What Alys hated was the way her once-friend had corrupted her own tools. She’d spent months now growing into Darro’s shoes. She walked the way he’d walked, swung her club the way he’d swung his, held herself the way she remembered his body. But now when she did, Sammish’s voice threaded its way into her mind like a thistle in a wool cloak. This that you’re doing? It doesn’t even rhyme with him. How would she know? Darro wasn’t her brother. Sammish hadn’t grown up around Darro and his friends. No one liked Sammish. Not even Alys, now.

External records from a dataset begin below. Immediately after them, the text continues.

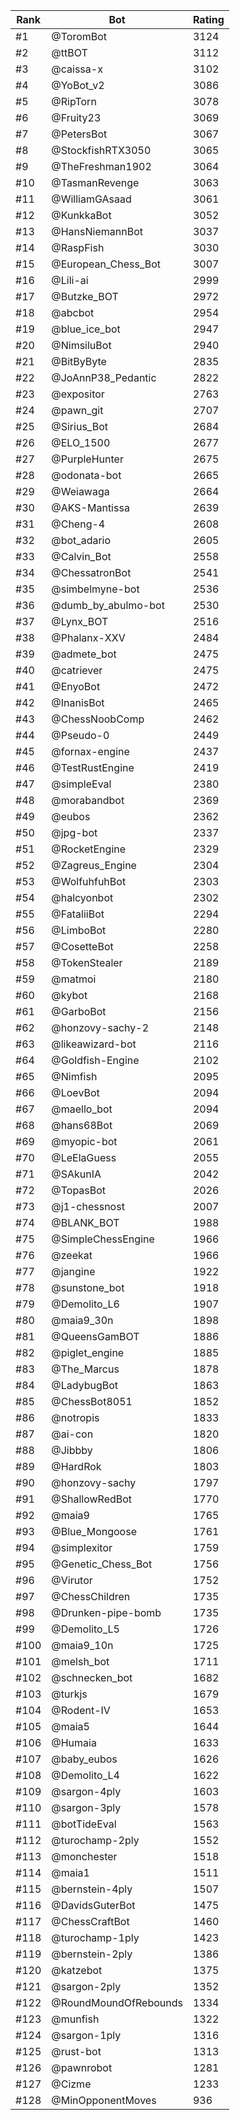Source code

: Rank|Bot|Rating
---|---|---
#1|@ToromBot|3124
#2|@ttBOT|3112
#3|@caissa-x|3102
#4|@YoBot_v2|3086
#5|@RipTorn|3078
#6|@Fruity23|3069
#7|@PetersBot|3067
#8|@StockfishRTX3050|3065
#9|@TheFreshman1902|3064
#10|@TasmanRevenge|3063
#11|@WilliamGAsaad|3061
#12|@KunkkaBot|3052
#13|@HansNiemannBot|3037
#14|@RaspFish|3030
#15|@European_Chess_Bot|3007
#16|@Lili-ai|2999
#17|@Butzke_BOT|2972
#18|@abcbot|2954
#19|@blue_ice_bot|2947
#20|@NimsiluBot|2940
#21|@BitByByte|2835
#22|@JoAnnP38_Pedantic|2822
#23|@expositor|2763
#24|@pawn_git|2707
#25|@Sirius_Bot|2684
#26|@ELO_1500|2677
#27|@PurpleHunter|2675
#28|@odonata-bot|2665
#29|@Weiawaga|2664
#30|@AKS-Mantissa|2639
#31|@Cheng-4|2608
#32|@bot_adario|2605
#33|@Calvin_Bot|2558
#34|@ChessatronBot|2541
#35|@simbelmyne-bot|2536
#36|@dumb_by_abulmo-bot|2530
#37|@Lynx_BOT|2516
#38|@Phalanx-XXV|2484
#39|@admete_bot|2475
#40|@catriever|2475
#41|@EnyoBot|2472
#42|@InanisBot|2465
#43|@ChessNoobComp|2462
#44|@Pseudo-0|2449
#45|@fornax-engine|2437
#46|@TestRustEngine|2419
#47|@simpleEval|2380
#48|@morabandbot|2369
#49|@eubos|2362
#50|@jpg-bot|2337
#51|@RocketEngine|2329
#52|@Zagreus_Engine|2304
#53|@WolfuhfuhBot|2303
#54|@halcyonbot|2302
#55|@FataliiBot|2294
#56|@LimboBot|2280
#57|@CosetteBot|2258
#58|@TokenStealer|2189
#59|@matmoi|2180
#60|@kybot|2168
#61|@GarboBot|2156
#62|@honzovy-sachy-2|2148
#63|@likeawizard-bot|2116
#64|@Goldfish-Engine|2102
#65|@Nimfish|2095
#66|@LoevBot|2094
#67|@maello_bot|2094
#68|@hans68Bot|2069
#69|@myopic-bot|2061
#70|@LeElaGuess|2055
#71|@SAkunIA|2042
#72|@TopasBot|2026
#73|@j1-chessnost|2007
#74|@BLANK_BOT|1988
#75|@SimpleChessEngine|1966
#76|@zeekat|1966
#77|@jangine|1922
#78|@sunstone_bot|1918
#79|@Demolito_L6|1907
#80|@maia9_30n|1898
#81|@QueensGamBOT|1886
#82|@piglet_engine|1885
#83|@The_Marcus|1878
#84|@LadybugBot|1863
#85|@ChessBot8051|1852
#86|@notropis|1833
#87|@ai-con|1820
#88|@Jibbby|1806
#89|@HardRok|1803
#90|@honzovy-sachy|1797
#91|@ShallowRedBot|1770
#92|@maia9|1765
#93|@Blue_Mongoose|1761
#94|@simplexitor|1759
#95|@Genetic_Chess_Bot|1756
#96|@Virutor|1752
#97|@ChessChildren|1735
#98|@Drunken-pipe-bomb|1735
#99|@Demolito_L5|1726
#100|@maia9_10n|1725
#101|@melsh_bot|1711
#102|@schnecken_bot|1682
#103|@turkjs|1679
#104|@Rodent-IV|1653
#105|@maia5|1644
#106|@Humaia|1633
#107|@baby_eubos|1626
#108|@Demolito_L4|1622
#109|@sargon-4ply|1603
#110|@sargon-3ply|1578
#111|@botTideEval|1563
#112|@turochamp-2ply|1552
#113|@monchester|1518
#114|@maia1|1511
#115|@bernstein-4ply|1507
#116|@DavidsGuterBot|1475
#117|@ChessCraftBot|1460
#118|@turochamp-1ply|1423
#119|@bernstein-2ply|1386
#120|@katzebot|1375
#121|@sargon-2ply|1352
#122|@RoundMoundOfRebounds|1334
#123|@munfish|1322
#124|@sargon-1ply|1316
#125|@rust-bot|1313
#126|@pawnrobot|1281
#127|@Cizme|1233
#128|@MinOpponentMoves|936

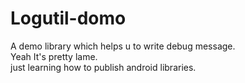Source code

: # Logutil-domo
A demo library which helps u to write debug message.
<br>Yeah It's pretty lame.
<br>just learning how to publish android libraries.
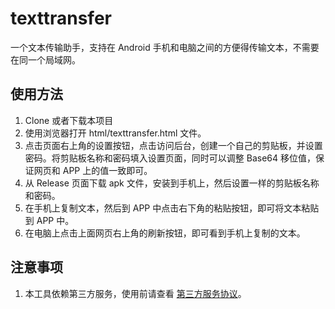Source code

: # texttransfer
一个文本传输助手，支持在 Android 手机和电脑之间的方便得传输文本，不需要在同一个局域网。

## 使用方法
1. Clone 或者下载本项目
2. 使用浏览器打开 html/texttransfer.html 文件。
3. 点击页面右上角的设置按钮，点击访问后台，创建一个自己的剪贴板，并设置密码。将剪贴板名称和密码填入设置页面，同时可以调整 Base64 移位值，保证网页和 APP 上的值一致即可。
4. 从 Release 页面下载 apk 文件，安装到手机上，然后设置一样的剪贴板名称和密码。
5. 在手机上复制文本，然后到 APP 中点击右下角的粘贴按钮，即可将文本粘贴到 APP 中。
6. 在电脑上点击上面网页右上角的刷新按钮，即可看到手机上复制的文本。

## 注意事项
1. 本工具依赖第三方服务，使用前请查看 [第三方服务协议](https://netcut.cn/pages/terms.html)。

But it irritated her that Sammish had been able to put that grit into her wheels. Trying to make her doubt her connection with her brother was unforgivable, and that Sammish had almost, sort of, halfway managed it was worse.

“To the right,” Ullin said. His voice was light and casual, but the words hit her all the same. And yes, there ahead of them was the bluecloak, only he wasn’t wearing his blue cloak or his badge of office. He was just a young man with a sword at his hip and an anxious look in his eyes. Alys looked down and started counting her steps to fifty the way Darro had told her. The way Darro would have done himself.

“Girl?” she said quietly.

“Not that I’ve seen yet,” Ullin said. She could hear his smile. “We will, though. Today is our day.”

She imagined telling Andomaka it was done and saw the pleasure in the pale woman’s face. The gratitude. She knew she had to hold that image if she was going to get through to nightfall. You’ve never killed anything more than a rat.

“We’re strong. We can do this,” she said, and took a firmer grip on her club.

 

Sammish felt bored and a little bit put upon. Normally it was easy. She would just be the girl who was like that, and it happened, simple as putting on a jacket. Today it was hard. Her body was vibrating with fear and hope and an anger that she’d been carrying so consistently that she was starting to wonder if it would ever pass. Taking all of that and fitting it into a version of her that was just moving through another dull day in order to reach an uninteresting night was like pulling a sock over a street cat. Might be possible, but it also might not.